Tory leader Councillor Colin Rigby launched his fiercest attack on the council to date and said that in the big areas of policy - housing, health, poverty and education - some of the district's wards were among the worst in the country.

He said: "When will the lessons be learned, that trendy projects, scattergun spending and spin is no replacement for serious long-term investment in jobs, roads, tackling crime and cleaning up the environment?"

He added: "The council has shouted 'Excellent Council' from the rooftops, but we have not heard much about the alternative league table, where we are really up there in the Premiership.

"I am talking about parts of our borough which have the misfortune to be in the top 100 wards nationally for having some of the most serious economic and social problems in the country.

"This is what local people really care about, what they are looking for the 'excellent council' to tackle."

Coun Colin Rigby launched his onslaught on the Labour party's running of the council after the announcement of a programme of priorities for the next year.

The "Performance Agreement" has 18 projects which the council will carry out in 2004 to 2005 in an attempt to improve the lives of residents and improve the delivery of public services.

Coun Rigby welcomed the policy council as an opportunity to debate policies in an open and relaxed setting.

But he said that the policies of the Labour council, which has been in control for 20 years and which recently won joint council of the year, had created division in the borough and short-changed tax-payers, particularly those in rural wards.

"The huge sums of money flowing into the Borough through the Special Regeneration Budgets we believe are being frittered away.

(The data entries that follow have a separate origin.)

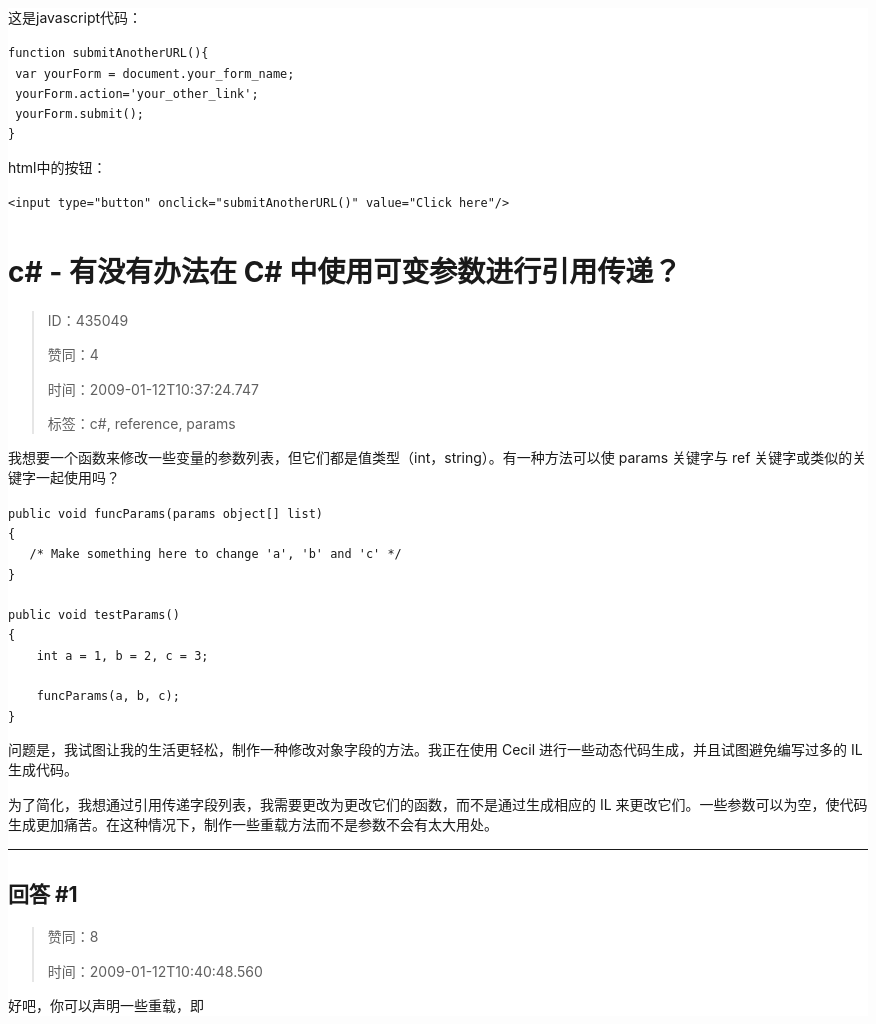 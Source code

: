 这是javascript代码：

```
function submitAnotherURL(){
 var yourForm = document.your_form_name;
 yourForm.action='your_other_link';
 yourForm.submit();
} 
```

html中的按钮：

```
<input type="button" onclick="submitAnotherURL()" value="Click here"/> 
```

# c# - 有没有办法在 C# 中使用可变参数进行引用传递？

> ID：435049
> 
> 赞同：4
> 
> 时间：2009-01-12T10:37:24.747
> 
> 标签：c#, reference, params

我想要一个函数来修改一些变量的参数列表，但它们都是值类型（int，string）。有一种方法可以使 params 关键字与 ref 关键字或类似的关键字一起使用吗？

```
public void funcParams(params object[] list)
{
   /* Make something here to change 'a', 'b' and 'c' */
}

public void testParams()
{
    int a = 1, b = 2, c = 3;

    funcParams(a, b, c);
} 
```

问题是，我试图让我的生活更轻松，制作一种修改对象字段的方法。我正在使用 Cecil 进行一些动态代码生成，并且试图避免编写过多的 IL 生成代码。

为了简化，我想通过引用传递字段列表，我需要更改为更改它们的函数，而不是通过生成相应的 IL 来更改它们。一些参数可以为空，使代码生成更加痛苦。在这种情况下，制作一些重载方法而不是参数不会有太大用处。

* * *

## 回答 #1

> 赞同：8
> 
> 时间：2009-01-12T10:40:48.560

好吧，你可以声明一些重载，即
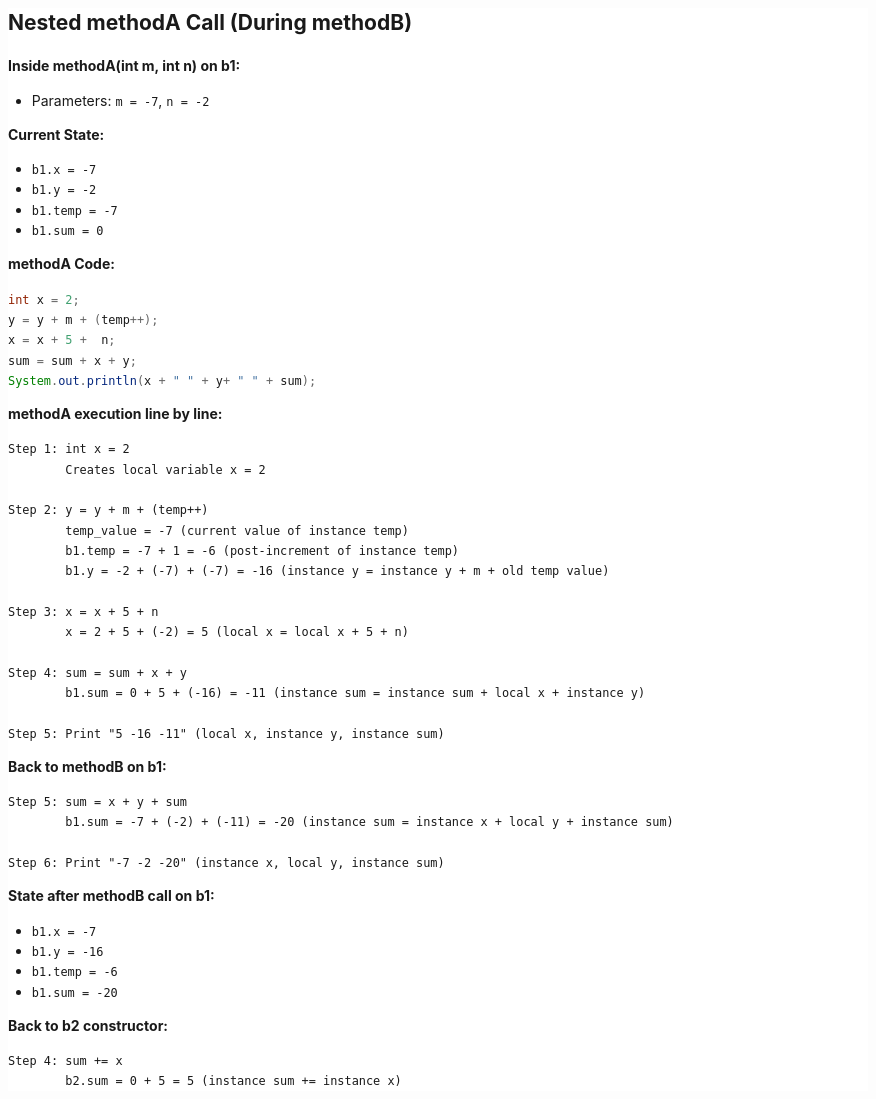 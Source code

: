 ## Nested methodA Call (During methodB)
**Inside methodA(int m, int n) on b1:**
- Parameters: `m = -7`, `n = -2`

**Current State:**
- `b1.x = -7`
- `b1.y = -2`
- `b1.temp = -7`
- `b1.sum = 0`

**methodA Code:**
```java
int x = 2;
y = y + m + (temp++);
x = x + 5 +  n;
sum = sum + x + y;
System.out.println(x + " " + y+ " " + sum);
```

**methodA execution line by line:**

```
Step 1: int x = 2
        Creates local variable x = 2

Step 2: y = y + m + (temp++)
        temp_value = -7 (current value of instance temp)
        b1.temp = -7 + 1 = -6 (post-increment of instance temp)
        b1.y = -2 + (-7) + (-7) = -16 (instance y = instance y + m + old temp value)

Step 3: x = x + 5 + n
        x = 2 + 5 + (-2) = 5 (local x = local x + 5 + n)

Step 4: sum = sum + x + y
        b1.sum = 0 + 5 + (-16) = -11 (instance sum = instance sum + local x + instance y)

Step 5: Print "5 -16 -11" (local x, instance y, instance sum)
```

**Back to methodB on b1:**
```
Step 5: sum = x + y + sum
        b1.sum = -7 + (-2) + (-11) = -20 (instance sum = instance x + local y + instance sum)

Step 6: Print "-7 -2 -20" (instance x, local y, instance sum)
```

**State after methodB call on b1:**
- `b1.x = -7`
- `b1.y = -16`
- `b1.temp = -6`
- `b1.sum = -20`

**Back to b2 constructor:**
```
Step 4: sum += x
        b2.sum = 0 + 5 = 5 (instance sum += instance x)
```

They should be used to regenerate manufacturing industry, which in turn will give long term prosperity, which will benefit all the citizens," he said.

Coun Rigby picked out one project called 'Citizen Engagement' for special criticism.

He said: "Citizen engagement seems mainly to be setting up an expensive propaganda machine for putting out spin in the form of community newsletters and extra editions of the Shuttle. This will use up money that should be put towards funding front line services, such as more jobs and reducing crime."

He also slammed the creation of 'neighbourhood co-ordinators', who will be funded by the Neighbourhood Renewal Fund.

"Neighbourhood co-ordinators cost a minimum of £150,000 a year and yet puts another layer of bureaucracy between officers and councillors.

"Money should be spend on civic projects to improve neighbourhoods rather than empire building."

At a meeting of the Policy Council last week Coun Rigby described the programme as "a regurgitation of washed out ideas and misguided initiatives which will further squander council tax payers' cash."

Today Coun Rigby said the drive in the area's politics now needed to focus on education, in particular skills for life and for jobs, to provide a skilled workforce ready to take up the opportunities which flow from housing renewal and result in a reduction of deprivation and poverty.

He railed against the Labour administration's concentration of spending in town centre wards to, what he said, was the detriment of outlying and rural areas.

He said these concerns need to be addressed to stop the British National Party gaining political points as they had in Burnley from perceptions of where and how public money is spent.

"Unless this council changes its policies on spending the BNP will do the same in Blackburn and Darwen as they did in Burnley. That's my major concern, I don't want any BNP here.

"The rural wards have needs that are relatively minor but £40,000 can make a vast difference there rather than £100,000 in a town centre ward such as Audley.

"This is about equality, about some return for Council Tax, which has risen by 60% in five years."